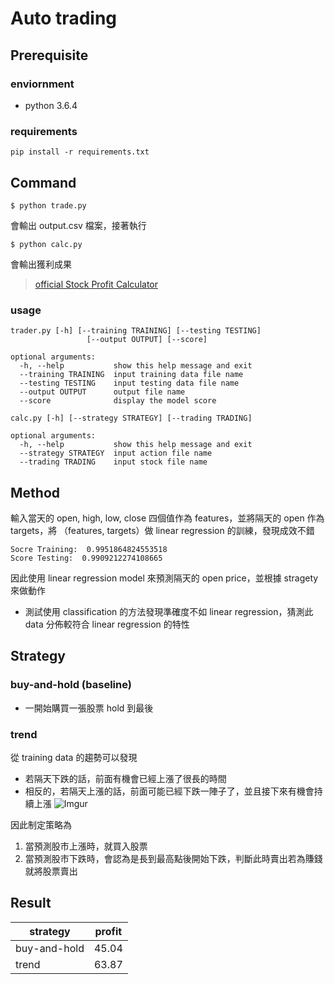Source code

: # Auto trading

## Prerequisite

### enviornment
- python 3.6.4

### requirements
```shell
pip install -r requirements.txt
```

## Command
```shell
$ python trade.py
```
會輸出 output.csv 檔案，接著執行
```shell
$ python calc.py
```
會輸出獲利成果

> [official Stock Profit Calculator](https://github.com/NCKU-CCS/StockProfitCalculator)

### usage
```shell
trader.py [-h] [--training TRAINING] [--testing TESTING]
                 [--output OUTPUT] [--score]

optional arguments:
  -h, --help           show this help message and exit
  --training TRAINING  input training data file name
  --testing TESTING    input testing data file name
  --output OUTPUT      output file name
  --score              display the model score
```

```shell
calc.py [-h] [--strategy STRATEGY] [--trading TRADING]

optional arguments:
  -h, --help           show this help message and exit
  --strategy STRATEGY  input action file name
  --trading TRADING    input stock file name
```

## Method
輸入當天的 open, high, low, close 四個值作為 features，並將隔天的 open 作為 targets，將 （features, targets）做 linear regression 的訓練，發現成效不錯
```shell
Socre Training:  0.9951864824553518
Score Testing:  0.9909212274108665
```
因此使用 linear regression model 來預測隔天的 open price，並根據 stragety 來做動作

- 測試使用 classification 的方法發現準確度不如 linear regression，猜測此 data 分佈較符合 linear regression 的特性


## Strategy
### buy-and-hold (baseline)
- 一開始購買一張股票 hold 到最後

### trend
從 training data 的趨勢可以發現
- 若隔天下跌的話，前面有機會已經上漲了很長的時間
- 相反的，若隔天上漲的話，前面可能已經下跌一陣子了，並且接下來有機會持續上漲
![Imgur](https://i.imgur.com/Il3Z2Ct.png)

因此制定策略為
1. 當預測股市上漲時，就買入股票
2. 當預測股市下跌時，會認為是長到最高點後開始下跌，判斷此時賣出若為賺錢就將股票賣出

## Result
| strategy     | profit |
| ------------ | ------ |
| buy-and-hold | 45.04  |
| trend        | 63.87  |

**What the exercise asks**
The result should be an exact copy of the material, containing no pictures.

**Written reply**
Source code

: # Auto trading

## Prerequisite

### enviornment
- python 3.6.4

### requirements
```shell
pip install -r requirements.txt
```

## Command
```shell
$ python trade.py
```
會輸出 output.csv 檔案，接著執行
```shell
$ python calc.py
```
會輸出獲利成果

> [official Stock Profit Calculator](https://github.com/NCKU-CCS/StockProfitCalculator)

### usage
```shell
trader.py [-h] [--training TRAINING] [--testing TESTING]
                 [--output OUTPUT] [--score]

optional arguments:
  -h, --help           show this help message and exit
  --training TRAINING  input training data file name
  --testing TESTING    input testing data file name
  --output OUTPUT      output file name
  --score              display the model score
```

```shell
calc.py [-h] [--strategy STRATEGY] [--trading TRADING]

optional arguments:
  -h, --help           show this help message and exit
  --strategy STRATEGY  input action file name
  --trading TRADING    input stock file name
```

## Method
輸入當天的 open, high, low, close 四個值作為 features，並將隔天的 open 作為 targets，將 （features, targets）做 linear regression 的訓練，發現成效不錯
```shell
Socre Training:  0.9951864824553518
Score Testing:  0.9909212274108665
```
因此使用 linear regression model 來預測隔天的 open price，並根據 stragety 來做動作

- 測試使用 classification 的方法發現準確度不如 linear regression，猜測此 data 分佈較符合 linear regression 的特性


## Strategy
### buy-and-hold (baseline)
- 一開始購買一張股票 hold 到最後

### trend
從 training data 的趨勢可以發現
- 若隔天下跌的話，前面有機會已經上漲了很長的時間
- 相反的，若隔天上漲的話，前面可能已經下跌一陣子了，並且接下來有機會持續上漲
![Imgur](https://i.imgur.com/Il3Z2Ct.png)

因此制定策略為
1. 當預測股市上漲時，就買入股票
2. 當預測股市下跌時，會認為是長到最高點後開始下跌，判斷此時賣出若為賺錢就將股票賣出

## Result
| strategy     | profit |
| ------------ | ------ |
| buy-and-hold | 45.04  |
| trend        | 63.87  |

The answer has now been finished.